そして先輩科学者は手元を見る。そこには落としたリモコンの上に、地震の際に振ってきた重たい物が落ちていたのだ。リモコンは、故障していた。
「は、はは……俺も運がねぇな、無さすぎるだろ……本来ならこれだけの強大な力を操れたって事か、魔族殲滅間違いなしだったろうにな……」
先輩科学者の方にも一枚の羽が飛んできた。それを諦めたような表情を浮かべながら受け入れる。そしてそこには、灰しか残らなかった。

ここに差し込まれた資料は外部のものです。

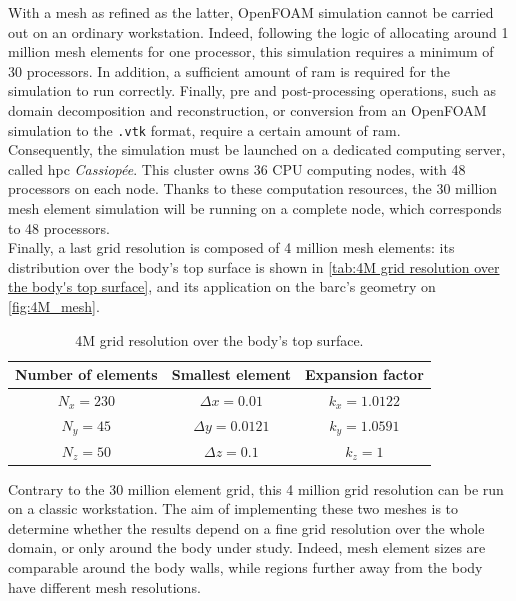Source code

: \documentclass[12pt,twoside]{report}
\begin{document}
With a mesh as refined as the latter, OpenFOAM simulation cannot be carried out on an ordinary workstation. Indeed, following the logic of allocating around 1 million mesh elements for one processor, this simulation requires a minimum of 30 processors. In addition, a sufficient amount of \gls{ram} is required for the simulation to run correctly. Finally, pre and post-processing operations, such as domain decomposition and reconstruction, or conversion from an OpenFOAM simulation to the \texttt{.vtk} format, require a certain amount of \gls{ram}.\\

Consequently, the simulation must be launched on a dedicated computing server, called \gls{hpc} \textsl{Cassiopée}. This cluster owns 36 CPU computing nodes, with 48 processors on each node. Thanks to these computation resources, the 30 million mesh element simulation will be running on a complete node, which corresponds to 48 processors. \\

Finally, a last grid resolution is composed of 4 million mesh elements: its distribution over the body's top surface is shown in \autoref{tab:4M grid resolution over the body's top surface}, and its application on the \gls{barc}'s geometry on \autoref{fig:4M_mesh}.
\begin{table}[h!]
\centering
\begin{tabular}{ccc} \toprule[1.5pt]
\textbf{Number of elements} & \textbf{Smallest element} & \textbf{Expansion factor} \\ \midrule[0.25pt]
$N_x=230$ & $\Delta x=0.01$ & $k_x=1.0122$ \\
$N_y=45$ & $\Delta y=0.0121$ & $k_y=1.0591$ \\
$N_z=50$ & $\Delta z=0.1$ & $k_z=1$ \\ \bottomrule[1.5pt]
\end{tabular}
\caption{4M grid resolution over the body's top surface.}
\label{tab:4M grid resolution over the body's top surface}
\end{table}

\clearpage

Contrary to the 30 million element grid, this 4 million grid resolution can be run on a classic workstation. The aim of implementing these two meshes is to determine whether the results depend on a fine grid resolution over the whole domain, or only around the body under study. Indeed, mesh element sizes are comparable around the body walls, while regions further away from the body have different mesh resolutions.
\end{document}
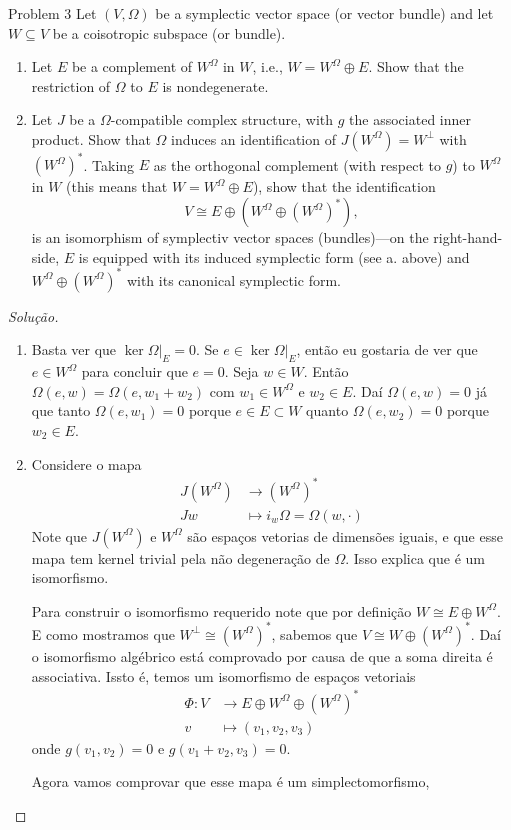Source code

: \begin{thing5}{Problem 3}\leavevmode
Let $(V,\Omega)$ be a symplectic vector space (or vector bundle) and let $W\subseteq V$ be a coisotropic subspace (or bundle).
\begin{enumerate}[label=\alph*.]
	\item Let $E$ be a complement of $W^\Omega$ in $W$, i.e., $W=W^\Omega\oplus E$. Show that the restriction of $\Omega$ to $E$ is nondegenerate.
	\item Let $J$ be a $\Omega$-compatible complex structure, with $g$ the associated inner product. Show that $\Omega$ induces an identification of $J(W^\Omega)=W^\perp$ with $(W^\Omega)^*$. Taking $E$ as the orthogonal complement (with respect to $g$) to $W^\Omega$ in $W$ (this means that $W=W^\Omega\oplus E$), show that the identification
		\[V\cong E\oplus (W^\Omega\oplus (W^\Omega)^*),\]
		is an isomorphism of symplectiv vector spaces (bundles)---on the right-hand-side, $E$ is equipped with its induced symplectic form (see a. above) and $W^\Omega\oplus (W^\Omega)^*$  with its canonical symplectic form.
\end{enumerate}
\end{thing5}

\begin{proof}[Solução]\leavevmode 
\begin{enumerate}[label=\alph*.]
	\item 	Basta ver que $\ker \Omega|_{E}=0$. Se $e\in\ker \Omega|_{E}$, então eu gostaria de ver que $e\in W^\Omega$ para concluir que $e=0$. Seja $w\in W$. Então $\Omega(e,w)=\Omega(e,w_1+w_2)$ com $w_1\in W^\Omega$ e $w_2\in E$. Daí $\Omega(e,w)=0$ já que tanto $\Omega(e,w_1)=0$ porque $e\in E\subset W$ quanto $\Omega(e,w_2)=0$ porque $w_2\in E$.

	\item Considere o mapa
		\begin{align*}
			J(W^\Omega) &\longrightarrow (W^\Omega)^* \\
			Jw &\longmapsto i_w\Omega= \Omega(w,\cdot )
		\end{align*}
		Note que $J(W^\Omega)$ e $W^\Omega$ são espaços vetorias de dimensões iguais, e que esse mapa tem kernel trivial pela não degeneração de $\Omega$. Isso explica que é um isomorfismo.

	Para construir o isomorfismo requerido note que por definição $W\cong E\oplus W^\Omega$. E como mostramos que $W^\perp\cong (W^\Omega)^*$, sabemos que $V\cong W\oplus (W^\Omega)^*$. Daí o isomorfismo algébrico está comprovado por causa de que a soma direita é associativa. Issto é, temos um isomorfismo de espaços vetoriais
	\begin{align*}
		\Phi: V &\longrightarrow E\oplus W^\Omega\oplus (W^\Omega)^* \\
		v &\longmapsto (v_1,v_2,v_3)
	\end{align*}
	onde $g(v_1,v_2)=0$ e $g(v_1+v_2,v_3)=0$.

	Agora vamos comprovar que esse mapa é um simplectomorfismo, 
	
\end{enumerate}
\end{proof}

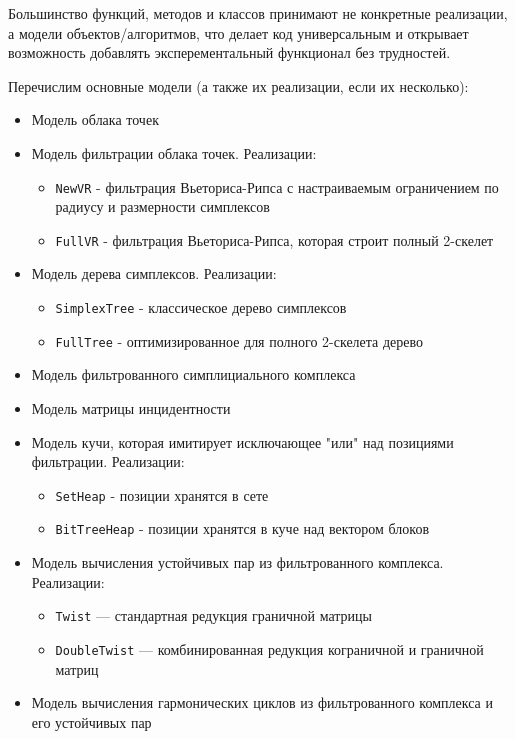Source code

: \documentclass{article}
\begin{document}
Большинство функций, методов и классов принимают не конкретные реализации, а модели объектов/алгоритмов, что делает код универсальным и открывает возможность добавлять эксперементальный функционал без трудностей.

Перечислим основные модели (а также их реализации, если их несколько):

\begin{itemize}
  \item Модель облака точек
  \item Модель фильтрации облака точек. Реализации:
  \begin{itemize}
    \item \texttt{NewVR} - фильтрация Вьеториса-Рипса с настраиваемым ограничением по радиусу и размерности симплексов \autocite{new_vr}
    \item \texttt{FullVR} - фильтрация Вьеториса-Рипса, которая строит полный 2-скелет
  \end{itemize}
  \item Модель дерева симплексов. Реализации:
  \begin{itemize}
    \item \texttt{SimplexTree} - классическое дерево симплексов \autocite{simplextree}
    \item \texttt{FullTree} - оптимизированное для полного 2-скелета дерево
  \end{itemize}
  \item Модель фильтрованного симплициального комплекса
  \item Модель матрицы инцидентности
  \item Модель кучи, которая имитирует исключающее "или" над позициями фильтрации. Реализации:
  \begin{itemize}
    \item \texttt{SetHeap} - позиции хранятся в сете
    \item \texttt{BitTreeHeap} - позиции хранятся в куче над вектором блоков \autocite{bittreecolumn}
  \end{itemize}
  \item Модель вычисления устойчивых пар из фильтрованного комплекса. Реализации:
  \begin{itemize}
    \item \texttt{Twist} — стандартная редукция граничной матрицы \autocite{twist}
    \item \texttt{DoubleTwist} — комбинированная редукция кограничной и граничной матриц \autocite{doubletwist}
  \end{itemize}
  \item Модель вычисления гармонических циклов из фильтрованного комплекса и его устойчивых пар
\end{itemize}
\end{document}
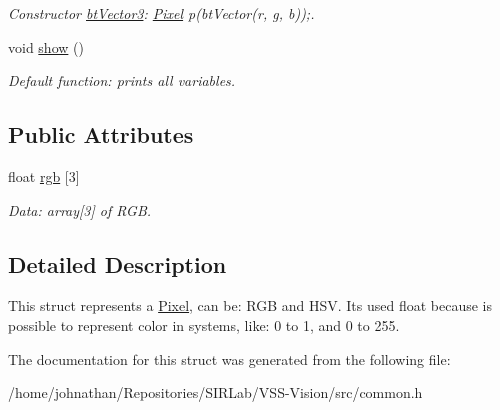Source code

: \begin{DoxyCompactItemize}
\begin{DoxyCompactList}\small\item\em Constructor \hyperlink{structcommon_1_1btVector3}{bt\+Vector3}\+: \hyperlink{structcommon_1_1Pixel}{Pixel} p(bt\+Vector(r, g, b));. \end{DoxyCompactList}\item 
void \hyperlink{structcommon_1_1Pixel_a384d642e3fb610b38c813ff6fd8c50e1}{show} ()\hypertarget{structcommon_1_1Pixel_a384d642e3fb610b38c813ff6fd8c50e1}{}\label{structcommon_1_1Pixel_a384d642e3fb610b38c813ff6fd8c50e1}

\begin{DoxyCompactList}\small\item\em Default function\+: prints all variables. \end{DoxyCompactList}\end{DoxyCompactItemize}
\subsection*{Public Attributes}
\begin{DoxyCompactItemize}
\item 
float \hyperlink{structcommon_1_1Pixel_abf3e7070359fa300aeed9af22c74f118}{rgb} \mbox{[}3\mbox{]}\hypertarget{structcommon_1_1Pixel_abf3e7070359fa300aeed9af22c74f118}{}\label{structcommon_1_1Pixel_abf3e7070359fa300aeed9af22c74f118}

\begin{DoxyCompactList}\small\item\em Data\+: array\mbox{[}3\mbox{]} of R\+GB. \end{DoxyCompactList}\end{DoxyCompactItemize}


\subsection{Detailed Description}
This struct represents a \hyperlink{structcommon_1_1Pixel}{Pixel}, can be\+: R\+GB and H\+SV. It\textquotesingle{}s used float because is possible to represent color in systems, like\+: 0 to 1, and 0 to 255. 

The documentation for this struct was generated from the following file\+:\begin{DoxyCompactItemize}
\item 
/home/johnathan/\+Repositories/\+S\+I\+R\+Lab/\+V\+S\+S-\/\+Vision/src/common.\+h\end{DoxyCompactItemize}
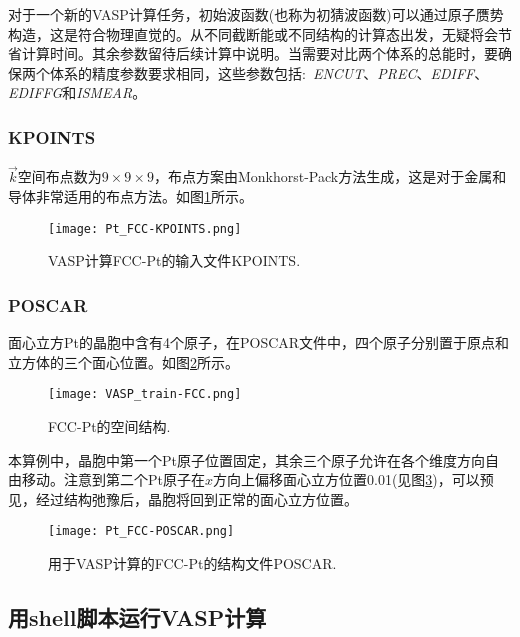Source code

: 对于一个新的\textrm{VASP}计算任务，初始波函数(也称为初猜波函数)可以通过原子赝势构造，这是符合物理直觉的。从不同截断能或不同结构的计算态出发，无疑将会节省计算时间。其余参数留待后续计算中说明。当需要对比两个体系的总能时，要确保两个体系的精度参数要求相同，这些参数包括:~\textit{ENCUT}、\textit{PREC}、\textit{EDIFF}、\textit{EDIFFG}和\textit{ISMEAR}。
\subsubsection{\rm{KPOINTS}}
$\vec k$空间布点数为$9\times9\times9$，布点方案由\textrm{Monkhorst-Pack}方法生成，这是对于金属和导体非常适用的布点方法。如图\ref{Pt_FCC:KPOINTS}所示。
\begin{figure}[h!]
\centering
\texttt{[image: Pt\_FCC-KPOINTS.png]}
\caption{\small \textrm{VASP}计算\textrm{FCC-Pt}的输入文件\textrm{KPOINTS}.}%
\label{Pt_FCC:KPOINTS}
\end{figure}
\subsubsection{\rm{POSCAR}}
面心立方\textrm{Pt}的晶胞中含有4个原子，在\textrm{POSCAR}文件中，四个原子分别置于原点和立方体的三个面心位置。如图\ref{Pt_FCC:structure}所示。
\begin{figure}[h!]
\centering
\texttt{[image: VASP\_train-FCC.png]}
\caption{\small \textrm{FCC-Pt}的空间结构.}%
\label{Pt_FCC:structure}
\end{figure}

本算例中，晶胞中第一个\textrm{Pt}原子位置固定，其余三个原子允许在各个维度方向自由移动。注意到第二个\textrm{Pt}原子在$x$方向上偏移面心立方位置0.01(见图\ref{Pt_FCC:POSCAR})，可以预见，经过结构弛豫后，晶胞将回到正常的面心立方位置。
\begin{figure}[h!]
\centering
\texttt{[image: Pt\_FCC-POSCAR.png]}
\caption{\small 用于\textrm{VASP}计算的\textrm{FCC-Pt}的结构文件\textrm{POSCAR}.}%
\label{Pt_FCC:POSCAR}
\end{figure}

\subsection{用shell脚本运行VASP计算}
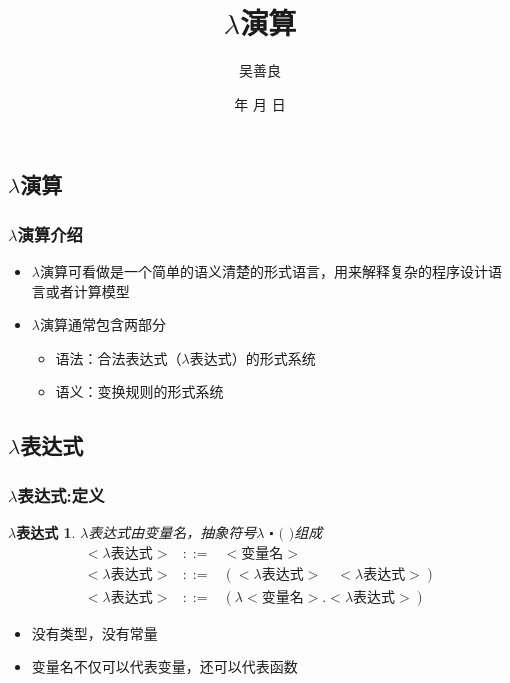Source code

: \documentclass[CJKutf8,compress,hyperref]{beamer}
\renewcommand{\today}{\number\year 年 \number\month 月 \number\day 日}
\begin{document}
\begin{CJK}{UTF8}{song}
 
\title{$\lambda$演算}
\author{吴善良}
\date{ \today}

\frame{\titlepage}
\tableofcontents
\section{$\lambda$演算}

\begin{frame}
  \frametitle{$\lambda$演算介绍}
  \begin{itemize}
  \item $\lambda$演算可看做是一个简单的语义清楚的形式语言，用来解释复杂的程序设计语言或者计算模型
  \item $\lambda$演算通常包含两部分
    \begin{itemize} 
    \item{语法}：合法表达式（{\color{red}$\lambda$}表达式）的形式系统
    \item{语义}：变换规则的形式系统
    \end{itemize}
  \end{itemize}
\end{frame}

\subsection{ $\lambda$表达式}

\begin{frame}
  \frametitle{$\lambda$表达式:定义}
  \newtheorem{LE}{$\lambda$表达式} 
  \begin{LE}
    $\lambda$表达式由变量名，抽象符号$\lambda$  $\centerdot$  $($  $)$组成 
    \begin{eqnarray*}
      <\textrm{$\lambda$表达式}> & ::= & <\textrm{变量名}> \\
      <\textrm{$\lambda$表达式}> & ::= & (<\textrm{$\lambda$表达式}>\quad<\textrm{$\lambda$表达式}>) \\ 
      <\textrm{$\lambda$表达式}> & ::= & (\lambda<\textrm{变量名}>.<\textrm{$\lambda$表达式}>)  
    \end{eqnarray*} 
  \end{LE}      
  \begin{itemize}
  \item 没有类型，没有常量 
  \item 变量名不仅可以代表变量，还可以代表{\color{red}函数}
  \end{itemize}
\end{frame}


\end{CJK}
\end{document}
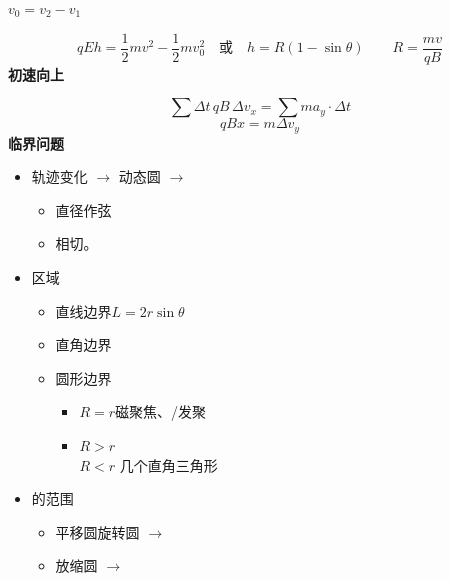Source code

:$v_0=v_2-v_1$


\[ qEh=\frac12 mv^2-\frac12 mv_0^2 \quad\text{或}\quad h=R(1-\sin\theta)\qquad R=\frac{mv}{qB} \]
\textbf{初速向上}

\[ \sum\Delta t\,qB\,\Delta v_x=\sum m a_y\cdot\Delta t \] %
\[ qBx=m\Delta v_y \]
\textbf{临界问题}
\begin{itemize}
  \item 轨迹变化 $\to$ 动态圆 $\to$
  \begin{itemize}
    \item 直径作弦
    \item 相切。
  \end{itemize}
  \item 区域
  \begin{itemize}
    \item 直线边界\quad $L=2r\sin\theta$
    \item 直角边界
    \item 圆形边界
    \begin{itemize}
      \item $R=r$\quad 磁聚焦、/发聚
      \item $R>r$ \\ $R<r$ \quad 几个直角三角形\quad {}
    \end{itemize}
  \end{itemize}
  \item {}的范围 %
  \begin{itemize}
    \item 平移圆\red{/}旋转圆 $\to$  %
    \item 放缩圆 $\to$  %
  \end{itemize}
\end{itemize}

\noindent{}\par
\noindent{}\par
\noindent{}
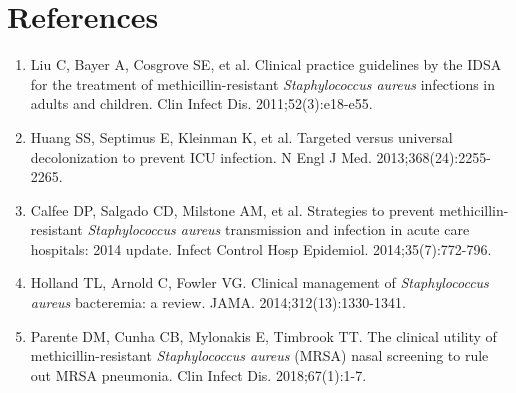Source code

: \section*{References}
\begin{enumerate}
  \item Liu C, Bayer A, Cosgrove SE, et al. Clinical practice guidelines by the IDSA for the treatment of methicillin-resistant \textit{Staphylococcus aureus} infections in adults and children. Clin Infect Dis. 2011;52(3):e18-e55.
  \item Huang SS, Septimus E, Kleinman K, et al. Targeted versus universal decolonization to prevent ICU infection. N Engl J Med. 2013;368(24):2255-2265.
  \item Calfee DP, Salgado CD, Milstone AM, et al. Strategies to prevent methicillin-resistant \textit{Staphylococcus aureus} transmission and infection in acute care hospitals: 2014 update. Infect Control Hosp Epidemiol. 2014;35(7):772-796.
  \item Holland TL, Arnold C, Fowler VG. Clinical management of \textit{Staphylococcus aureus} bacteremia: a review. JAMA. 2014;312(13):1330-1341.
  \item Parente DM, Cunha CB, Mylonakis E, Timbrook TT. The clinical utility of methicillin-resistant \textit{Staphylococcus aureus} (MRSA) nasal screening to rule out MRSA pneumonia. Clin Infect Dis. 2018;67(1):1-7.
\end{enumerate}

\clearpage
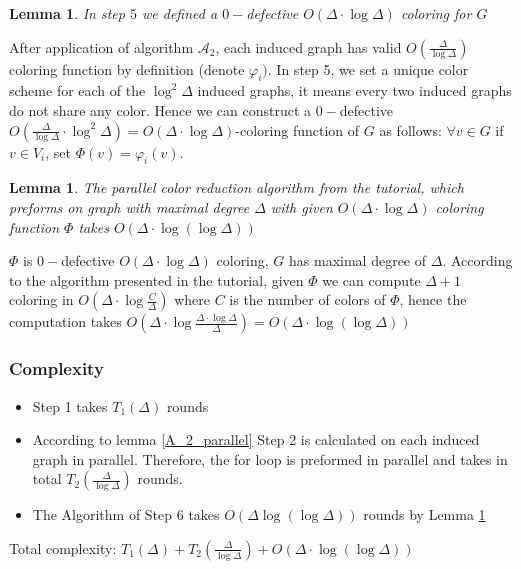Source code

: \documentclass[11pt]{article}
\newtheorem{lemma}[theorem]{Lemma}
\begin{document}
\begin{lemma}
In step $5$ we defined a $0-$defective $O(\Delta \cdot \log{\Delta})$ coloring for $G$
\end{lemma}
After application of algorithm $\mathcal{A}_2$, each induced graph has valid $O(\frac{\Delta}{\log{\Delta}})$ coloring function by definition (denote $\varphi_i)$. In step 5, we set a unique color scheme for each of the $\log^2{\Delta}$ induced graphs, it means every two induced graphs do not share any color. Hence we can construct a  $0-$defective $O(\frac{\Delta}{\log{\Delta}}  \cdot  \log^2{\Delta})
=O(\Delta  \cdot  \log{\Delta})$-coloring function of $G$ as follows: $\forall v \in G$ if $v \in V_i$, set $\Phi(v) = \varphi_i(v)$. 
\begin{lemma}
\label{parallel_reduction_tutorial}
The parallel color reduction algorithm from the tutorial, which preforms on graph with maximal degree $\Delta$ with given $O(\Delta  \cdot  \log{\Delta})$ coloring function $\Phi$ takes $O(\Delta  \cdot  \log({\log{\Delta}}))$
\end{lemma}
$\Phi$ is $0-$defective $O(\Delta \cdot \log{\Delta})$ coloring, $G$ has maximal degree of $\Delta$. According to the algorithm presented in the tutorial, given $\Phi$ we can compute $\Delta+1$ coloring in 
$O(\Delta  \cdot  \log{\frac{C}{\Delta}})$ where $C$ is the number of colors of $\Phi$, hence the computation takes $O(\Delta  \cdot  \log{\frac{\Delta \cdot \log{\Delta}}{\Delta}})=O(\Delta  \cdot  \log({\log{\Delta}}))
$


\subsubsection*{Complexity}
\begin{itemize}
    \item Step 1 takes $T_1(\Delta)$ rounds
    \item According to lemma \ref{A_2_parallel} Step 2 is calculated on each induced graph in parallel. Therefore, the for loop is preformed in parallel and takes in total $T_2(\frac{\Delta}{\log{\Delta}})$ rounds. 
    \item The Algorithm of Step 6 takes $O(\Delta\log(\log{{\Delta}}))$ rounds by Lemma \ref{parallel_reduction_tutorial}
\end{itemize}

Total complexity: $T_1(\Delta) + T_2(\frac{\Delta}{\log{\Delta}}) + O(\Delta  \cdot  \log({\log{\Delta}}))$ 
\end{document}
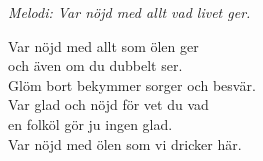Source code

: {\footnotesize\textit{Melodi: Var nöjd med allt vad livet ger.}}\par
\vspace{10pt}
Var nöjd med allt som ölen ger\\
och även om du dubbelt ser.\\
Glöm bort bekymmer sorger och besvär.\\
Var glad och nöjd för vet du vad\\
en folköl gör ju ingen glad.\\
Var nöjd med ölen som vi dricker här.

赤い翼を広げた適合者と呼ばれた子供……少年の翼が黒くなっていく。赤く染まっていた目も、黒へと戻った。
少年は一つの人一人が入れるようなカプセルを見つける。自分が入っていたのと同じタイプのカプセルだ。そしてそこには、まだ無事であった百人目の実験体の魔族の子供……少女が入っていた。
少年はそのカプセルをあけて、少女を出す。寝たままではあるが、しっかりと呼吸をしている。生きている。
少年は少女を抱え、研究所を飛び出し、飛ぶ。目的地なんて無い、とにかく必死にだ。だが魔族とはいえ少年である、すぐに限界が訪れ近くの森へと墜落するかのように落ちていった。
少年が落ちた森の中には、一つだけとても神秘的な大きな木があった。そしてちょうど、少年と少女はそこに落ちていった。少年も、疲れからか気を失ってしまう。
「今大きな音がしたが……お、おい!大丈夫か!?しっかりしろ!」
たまたま、1人の男性がそれを見つける。気を失った少年は眠っている少女をとても大事そうに、抱えていた。